I remember secrets that they would tell me on the condition that I would not tell anyone. On one occasion, I promised to do so... and what a spectacular fallout. The child turned out not to have told the truth and the resultant brouhaha was memorable

The truth, crystalline, susceptible to fractures. The truth, refracting into multiple truths. The truth was it was tough. Tough to hold on to a student's bag and ask him what's wrong while he tries to squirm free and begins to cry. Tough to speak to the girl who post videos of red marks on her forearm, only to realise that they are just realistic make-up.

The truth was it was hard to leave. These chewren are young men and women now, people of promise, people of potential. I remember how I used to call my first batch chewren because they are always masticating food. I hope they grow into assured adults who know how to eat in a refined manner. I hope they are happy with their growth. I hope they are well. 

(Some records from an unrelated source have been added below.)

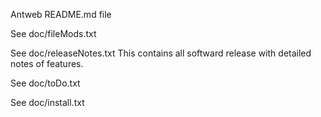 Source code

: Antweb README.md file



See doc/fileMods.txt

See doc/releaseNotes.txt
     This contains all softward release with detailed notes of features.

See doc/toDo.txt

See doc/install.txt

I remember how students would spend their time co-creating romances between their teachers. Maybe their Science-CCE-form-English teacher would pair up nicely with their Chinese teacher, if not the adjacent class's English teacher.

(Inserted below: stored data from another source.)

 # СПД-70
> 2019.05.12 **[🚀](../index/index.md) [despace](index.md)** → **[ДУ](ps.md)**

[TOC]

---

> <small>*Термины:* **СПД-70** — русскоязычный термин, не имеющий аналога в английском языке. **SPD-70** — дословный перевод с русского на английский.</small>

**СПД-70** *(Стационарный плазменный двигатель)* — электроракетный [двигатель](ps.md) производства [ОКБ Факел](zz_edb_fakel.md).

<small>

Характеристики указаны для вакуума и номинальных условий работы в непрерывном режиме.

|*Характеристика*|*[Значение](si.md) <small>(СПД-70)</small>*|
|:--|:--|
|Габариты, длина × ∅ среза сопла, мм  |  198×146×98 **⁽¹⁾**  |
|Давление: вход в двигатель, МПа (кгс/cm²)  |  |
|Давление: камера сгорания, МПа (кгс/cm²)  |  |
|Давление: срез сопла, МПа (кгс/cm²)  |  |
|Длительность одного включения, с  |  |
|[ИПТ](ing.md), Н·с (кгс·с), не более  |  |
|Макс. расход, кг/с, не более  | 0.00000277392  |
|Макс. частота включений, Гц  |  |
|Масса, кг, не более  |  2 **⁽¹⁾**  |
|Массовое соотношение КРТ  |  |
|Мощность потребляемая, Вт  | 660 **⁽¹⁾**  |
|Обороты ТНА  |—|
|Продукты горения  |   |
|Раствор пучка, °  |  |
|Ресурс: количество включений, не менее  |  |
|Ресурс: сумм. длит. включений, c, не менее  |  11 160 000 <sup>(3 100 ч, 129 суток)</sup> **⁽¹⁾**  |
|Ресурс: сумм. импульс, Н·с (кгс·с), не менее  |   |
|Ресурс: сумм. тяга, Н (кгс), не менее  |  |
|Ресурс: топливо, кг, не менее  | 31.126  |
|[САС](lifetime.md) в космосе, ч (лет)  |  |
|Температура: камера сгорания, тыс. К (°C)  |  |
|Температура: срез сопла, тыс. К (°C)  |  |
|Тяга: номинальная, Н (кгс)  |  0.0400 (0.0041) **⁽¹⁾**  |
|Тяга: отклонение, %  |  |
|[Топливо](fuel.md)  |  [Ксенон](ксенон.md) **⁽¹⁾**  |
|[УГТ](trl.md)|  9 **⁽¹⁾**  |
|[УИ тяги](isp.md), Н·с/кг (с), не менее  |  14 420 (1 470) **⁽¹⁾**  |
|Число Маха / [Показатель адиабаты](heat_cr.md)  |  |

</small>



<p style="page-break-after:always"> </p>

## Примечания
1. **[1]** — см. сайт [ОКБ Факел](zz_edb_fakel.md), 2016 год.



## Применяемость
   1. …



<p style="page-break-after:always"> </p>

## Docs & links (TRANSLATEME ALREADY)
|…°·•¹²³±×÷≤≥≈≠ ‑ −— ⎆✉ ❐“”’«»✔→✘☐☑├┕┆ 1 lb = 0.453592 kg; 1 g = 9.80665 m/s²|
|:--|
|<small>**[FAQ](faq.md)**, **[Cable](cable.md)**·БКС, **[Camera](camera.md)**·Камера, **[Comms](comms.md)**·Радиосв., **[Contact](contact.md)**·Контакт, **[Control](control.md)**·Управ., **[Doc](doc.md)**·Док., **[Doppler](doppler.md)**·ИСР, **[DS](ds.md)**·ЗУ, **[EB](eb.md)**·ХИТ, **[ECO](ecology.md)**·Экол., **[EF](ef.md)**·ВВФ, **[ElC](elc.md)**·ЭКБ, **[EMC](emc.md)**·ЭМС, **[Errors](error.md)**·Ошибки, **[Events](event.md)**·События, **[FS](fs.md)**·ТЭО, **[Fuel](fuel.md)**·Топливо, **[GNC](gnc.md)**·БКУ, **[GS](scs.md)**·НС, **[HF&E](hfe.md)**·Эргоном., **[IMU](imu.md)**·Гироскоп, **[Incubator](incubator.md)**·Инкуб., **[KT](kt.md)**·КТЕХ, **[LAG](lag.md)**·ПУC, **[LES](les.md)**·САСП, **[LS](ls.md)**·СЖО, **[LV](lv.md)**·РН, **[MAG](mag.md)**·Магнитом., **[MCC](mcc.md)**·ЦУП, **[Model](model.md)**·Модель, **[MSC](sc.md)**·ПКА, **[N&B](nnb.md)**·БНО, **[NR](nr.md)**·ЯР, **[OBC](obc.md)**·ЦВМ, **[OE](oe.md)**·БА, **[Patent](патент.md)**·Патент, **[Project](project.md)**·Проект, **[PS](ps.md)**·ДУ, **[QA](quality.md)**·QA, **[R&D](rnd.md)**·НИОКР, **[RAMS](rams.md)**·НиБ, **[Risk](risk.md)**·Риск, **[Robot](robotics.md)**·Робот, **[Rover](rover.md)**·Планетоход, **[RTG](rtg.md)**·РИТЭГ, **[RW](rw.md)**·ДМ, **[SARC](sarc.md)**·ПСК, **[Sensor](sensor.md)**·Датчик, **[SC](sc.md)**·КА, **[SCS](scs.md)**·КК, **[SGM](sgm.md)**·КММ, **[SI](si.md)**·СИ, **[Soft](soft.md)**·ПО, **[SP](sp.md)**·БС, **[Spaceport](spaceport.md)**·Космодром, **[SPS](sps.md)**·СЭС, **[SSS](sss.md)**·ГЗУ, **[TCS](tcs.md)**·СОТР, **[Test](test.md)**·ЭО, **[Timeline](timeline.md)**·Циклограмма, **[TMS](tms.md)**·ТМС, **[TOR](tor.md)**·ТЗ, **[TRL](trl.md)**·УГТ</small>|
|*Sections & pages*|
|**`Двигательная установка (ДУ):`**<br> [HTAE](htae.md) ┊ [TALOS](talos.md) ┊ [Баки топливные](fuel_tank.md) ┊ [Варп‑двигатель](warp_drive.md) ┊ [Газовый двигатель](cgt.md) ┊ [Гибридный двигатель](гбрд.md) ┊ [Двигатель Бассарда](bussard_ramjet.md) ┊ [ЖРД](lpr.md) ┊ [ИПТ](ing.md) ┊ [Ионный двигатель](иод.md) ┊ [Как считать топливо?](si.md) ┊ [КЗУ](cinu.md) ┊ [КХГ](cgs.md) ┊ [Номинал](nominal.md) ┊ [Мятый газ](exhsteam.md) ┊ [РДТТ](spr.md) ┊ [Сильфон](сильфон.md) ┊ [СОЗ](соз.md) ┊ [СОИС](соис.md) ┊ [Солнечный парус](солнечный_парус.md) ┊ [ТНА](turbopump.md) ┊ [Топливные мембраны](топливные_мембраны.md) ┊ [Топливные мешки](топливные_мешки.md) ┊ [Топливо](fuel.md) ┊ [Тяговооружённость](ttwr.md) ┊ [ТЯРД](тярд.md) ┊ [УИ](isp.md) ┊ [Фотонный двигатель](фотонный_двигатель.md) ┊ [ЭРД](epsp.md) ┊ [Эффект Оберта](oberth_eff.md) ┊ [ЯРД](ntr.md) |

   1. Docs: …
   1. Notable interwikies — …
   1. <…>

They are, of course, busy with their own romances too. For example, a battle to the death in the Eco-garden between two barely presentable mammals and the winner gets the hand of the fair damsel. 

I remember Sol, her frailty, her charisma, her stage presence. That magical performance - what else could it be but magic? - that feeling of being shaken, destabilised. I remember telling Ms Chan that I was touched to the point of tears. She looked at me and said, 'Aiyoh, I already started crying.' 

I remember J, how he confided in me about his feelings for this particular girl after everyone told me that he liked her. The class - any class - is a rumour mill where the slightest side-way look could be interpreted as a look of love, despair or displeasure.

Of course, I did not do up the seating plan so that two nice kids would sit side-by-side due to their good nature and compatible looks. Of course, I did not need any entertainment throughout the academic year.

As I write this, I think of all the brilliance that I have missed, all the brilliance that the nature of this job demands that I miss. Just a short interaction - a year, or two, four if I'm lucky - before they go on their ways and I'm relinquished to a dusty corner of their memory, pulled out for a good laugh during reunions every other year. It's not the present that we miss. It's not the present that we treasure.

Dear child, wherever you are, whatever you are doing, do good, do well. All the best.